Reservoir 13 would be my choice for a long journey. Jon McGregor sets a crime in a British village where a 13-year-old girl disappears while on holiday with her family. As the investigation unfolds, and the reservoirs are searched, McGregor quietly scrutinises the villagers. Quick-paced and tense, Reservoir 13 is a thriller several cuts above pulp.

Written from the perspective of a boy remembering his rural childhood in Yorkshire with his sister and his father, Fiona Mozley’s Elmet explores the consequences of the father building a house with his bare hands on land that no one uses, but that he does not own. Set to be published in November, we will have to wait for this one.

In another ghost story, the 11-year-old deceased son of Abraham Lincoln corresponds from purgatory with his grieving father in George Saunders’ Lincoln in the Bardo. Strange, ethereal and terrifying, the novel constructs a purgatory where young Lincoln’s fate will be decided and where other ghosts who are caught between life and death hover. The Civil War and the battle for the son’s soul make this book a disquieting and captivating read.

In the Pulitzer Prize-winning The Underground Railroad, Colson Whithead follows a runaway slave as she attempts to escape through an underground network of trains that ferry runaways from state to state in America. One of the strongest books of the year, it subverts your expectations at every juncture.

Set between London, Karachi and Syria, Kamila Shamsie’s Home Fire takes a compassionate look at what it means to be Muslim today. In Shamsie’s masterful, gripping prose, this book about two families with very different relationships with Islam, can be read in a single seating, but it will leave you with questions for days.

Bearing similar concerns in mind, Mohsin Hamid’s Exit West is the story of a young couple in an unnamed Middle Eastern country on the brink of a civil war. As they tentatively explore the possibilities of love, escalating tensions force them to escape. Exit West is a timely account of the inevitable mass migrations the West is determined to divert.

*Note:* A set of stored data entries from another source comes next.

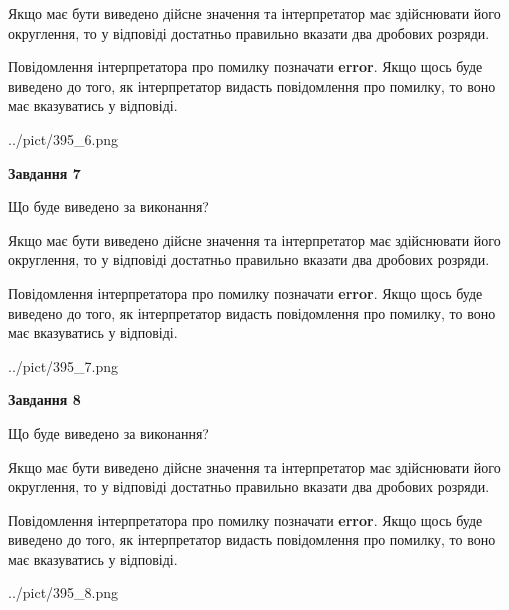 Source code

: \documentclass[12pt, ukrainian]{article}
\begin{document}
{\begin {Large}
Якщо має бути виведено дійсне значення та інтерпретатор має здійснювати його округлення, 
то у відповіді достатньо правильно вказати два дробових розряди.

Повідомлення інтерпретатора про помилку позначати \textbf{error}.
Якщо щось буде виведено до того, як інтерпретатор видасть повідомлення про помилку, 
то воно має вказуватись у відповіді. \par

\begin{center}
	{../pict/395_6.png}
\end{center}
\newpage

{\begin {center}\textbf{Завдання 7}\end {center}}\par
Що буде виведено за виконання? \par

Якщо має бути виведено дійсне значення та інтерпретатор має здійснювати його округлення, 
то у відповіді достатньо правильно вказати два дробових розряди.

Повідомлення інтерпретатора про помилку позначати \textbf{error}.
Якщо щось буде виведено до того, як інтерпретатор видасть повідомлення про помилку, 
то воно має вказуватись у відповіді. \par

\begin{center}
	{../pict/395_7.png}
\end{center}
\newpage

{\begin {center}\textbf{Завдання 8}\end {center}}\par
Що буде виведено за виконання? \par

Якщо має бути виведено дійсне значення та інтерпретатор має здійснювати його округлення, 
то у відповіді достатньо правильно вказати два дробових розряди.

Повідомлення інтерпретатора про помилку позначати \textbf{error}.
Якщо щось буде виведено до того, як інтерпретатор видасть повідомлення про помилку, 
то воно має вказуватись у відповіді. \par

\begin{center}
	{../pict/395_8.png}
\end{center}
\newpage


\end{Large}}
\end{document}
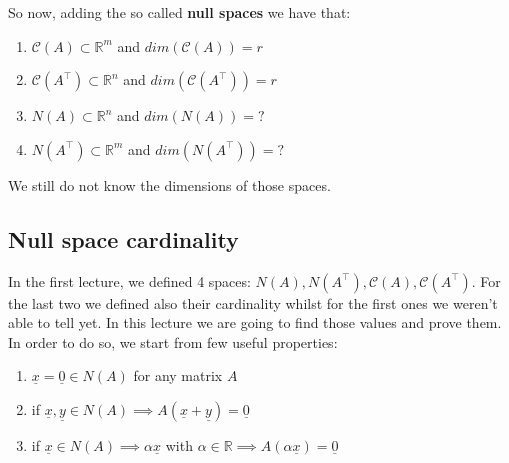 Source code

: So now, adding the so called \textbf{null spaces} we have that:
\begin{enumerate}
    \item $\mathcal{C}(A) \subset  \mathbb{R}^m$ and $dim(\mathcal{C}(A)) = r$
    \item $\mathcal{C}(A^\intercal) \subset \mathbb{R}^n$ and $dim(\mathcal{C}(A^\intercal)) = r$
    \item $N(A) \subset \mathbb{R}^n$ and $dim(N(A)) = ?$
    \item $N(A^\intercal) \subset \mathbb{R}^m$ and $dim(N(A^\intercal)) = ?$
\end{enumerate}
We still do not know the dimensions of those spaces. 
\subsection*{Null space cardinality}
In the first lecture, we defined 4 spaces: $N(A), N(A^\intercal), \mathcal{C}(A), \mathcal{C}(A^\intercal)$. For the last two we defined also their cardinality whilst for the first ones we weren't able to tell yet. In this lecture we are going to find those values and prove them. In order to do so, we start from few useful properties:
\begin{enumerate}
    \item $\underline{x} = \underline{0} \in N(A)$ for any matrix $A$
    \item if $\underline{x}, \underline{y} \in N(A) \implies A(\underline{x} + \underline{y}) = \underline{0}$
    \item if $\underline{x} \in N(A) \implies \alpha\underline{x}$ with $\alpha \in \mathbb{R} \implies A(\alpha\underline{x}) = \underline{0}$
\end{enumerate}  

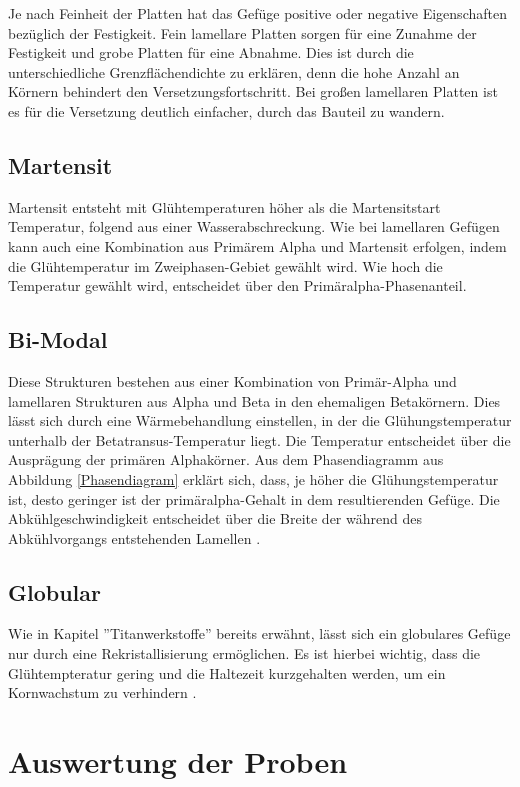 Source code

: \documentclass[a4paper, 11pt]{tubsreprt}
\begin{document}
Je nach Feinheit der Platten hat das Gefüge positive oder negative Eigenschaften bezüglich der Festigkeit. Fein lamellare Platten sorgen für eine Zunahme der Festigkeit und grobe Platten für eine Abnahme. Dies ist durch die unterschiedliche Grenzflächendichte zu erklären, denn die hohe Anzahl an Körnern behindert den Versetzungsfortschritt. Bei großen lamellaren Platten ist es für die Versetzung deutlich einfacher, durch das Bauteil zu wandern. 

\subsection{Martensit}
Martensit entsteht mit Glühtemperaturen höher als die Martensitstart  Temperatur, folgend aus einer Wasserabschreckung. Wie bei lamellaren Gefügen kann auch eine Kombination aus Primärem Alpha und Martensit erfolgen, indem die Glühtemperatur im Zweiphasen-Gebiet gewählt wird. Wie hoch die Temperatur gewählt wird, entscheidet über den Primäralpha-Phasenanteil.

\subsection{Bi-Modal}
Diese Strukturen bestehen aus einer Kombination von Primär-Alpha und lamellaren Strukturen aus Alpha und Beta in den ehemaligen Betakörnern. Dies lässt sich durch eine Wärmebehandlung einstellen, in der die Glühungstemperatur unterhalb der Betatransus-Temperatur liegt. Die Temperatur entscheidet über die Ausprägung der primären Alphakörner. Aus dem Phasendiagramm aus Abbildung \ref{Phasendiagram} erklärt sich, dass, je höher die Glühungstemperatur ist, desto geringer ist der primäralpha-Gehalt in dem resultierenden Gefüge. Die Abkühlgeschwindigkeit entscheidet über die Breite der während des Abkühlvorgangs entstehenden Lamellen \cite{Luetjering2007}.

\subsection{Globular}
Wie in Kapitel ''Titanwerkstoffe'' bereits erwähnt, lässt sich ein globulares Gefüge nur durch eine Rekristallisierung ermöglichen. Es ist hierbei wichtig, dass die Glühtempteratur gering und die Haltezeit kurzgehalten werden, um ein Kornwachstum zu verhindern \cite{Luetjering2007}.



\section{Auswertung der Proben}
\end{document}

Arundhati Roy’s The Ministry of Utmost Happiness has divided the literary world. Maybe wait for the hullaballoo to die down before you crack open this one. It’s nothing like God of Small Things, that much critics agree on. As we live through turbulent political times, are we ready for a novel on India and Pakistan’s fraught relationship on Kashmir?

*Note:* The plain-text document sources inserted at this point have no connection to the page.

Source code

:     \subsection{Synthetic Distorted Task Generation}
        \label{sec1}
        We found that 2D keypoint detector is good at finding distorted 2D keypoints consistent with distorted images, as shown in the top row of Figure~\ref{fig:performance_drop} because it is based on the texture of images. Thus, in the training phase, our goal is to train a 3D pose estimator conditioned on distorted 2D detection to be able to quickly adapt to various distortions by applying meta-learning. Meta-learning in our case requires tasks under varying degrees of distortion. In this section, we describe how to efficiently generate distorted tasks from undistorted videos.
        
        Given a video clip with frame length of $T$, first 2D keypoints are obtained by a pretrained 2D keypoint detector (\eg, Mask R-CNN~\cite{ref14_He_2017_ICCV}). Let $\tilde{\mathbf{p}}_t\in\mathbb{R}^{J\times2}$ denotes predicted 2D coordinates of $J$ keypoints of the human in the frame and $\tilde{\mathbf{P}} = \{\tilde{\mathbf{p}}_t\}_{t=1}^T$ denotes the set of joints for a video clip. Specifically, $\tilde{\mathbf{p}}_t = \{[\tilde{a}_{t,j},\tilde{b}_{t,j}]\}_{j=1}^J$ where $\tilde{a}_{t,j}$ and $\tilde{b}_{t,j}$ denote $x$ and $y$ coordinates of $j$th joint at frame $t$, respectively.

Ali Smith’s Autumn steps in and out of realist storytelling. The daily wanderings of an art history teacher in her 30s are interlaced with the dreams of her century-old neighbour in a coma in a residential care facility. Their friendship, rooted in a love for art and literature, is narrated in the backdrop of post-Brexit violence in the UK. The brightness of human interaction and creativity, and the bleakness of the state of the world sit tidily together in Autumn.

Zadie Smith’s Swing Time is about the worlds of music and dance, and the tenuous position of black bodies within them. The friendship of two girls growing up in public housing is complicated by their different choices that will trap and free them in ways they don’t anticipate. This memorable novel is a reminder that we shouldn’t be so sure that leaving home is a meaningful improvement of our lives.

Sebastian Barry’s Days Without End follows the escape of Thomas from a famine-plagued Ireland to America where the horrors of the Civil War await him. Serving in the US army, he reinvents himself against the brutal backdrop of the army’s atrocities against indigenous communities. Barry explores trans-identity and queer love in a violent era.

At 866 pages, Paul Auster’s 4321 is longer and heavier than the others. Set during the American Civil War (a theme in this year’s longlist), the life of one, average man is told in four possible iterations. It has been described as “wearying” and “tiring” by different reviewers. If you really enjoy sinking your teeth into lengthy novels, this could be your next bedside companion.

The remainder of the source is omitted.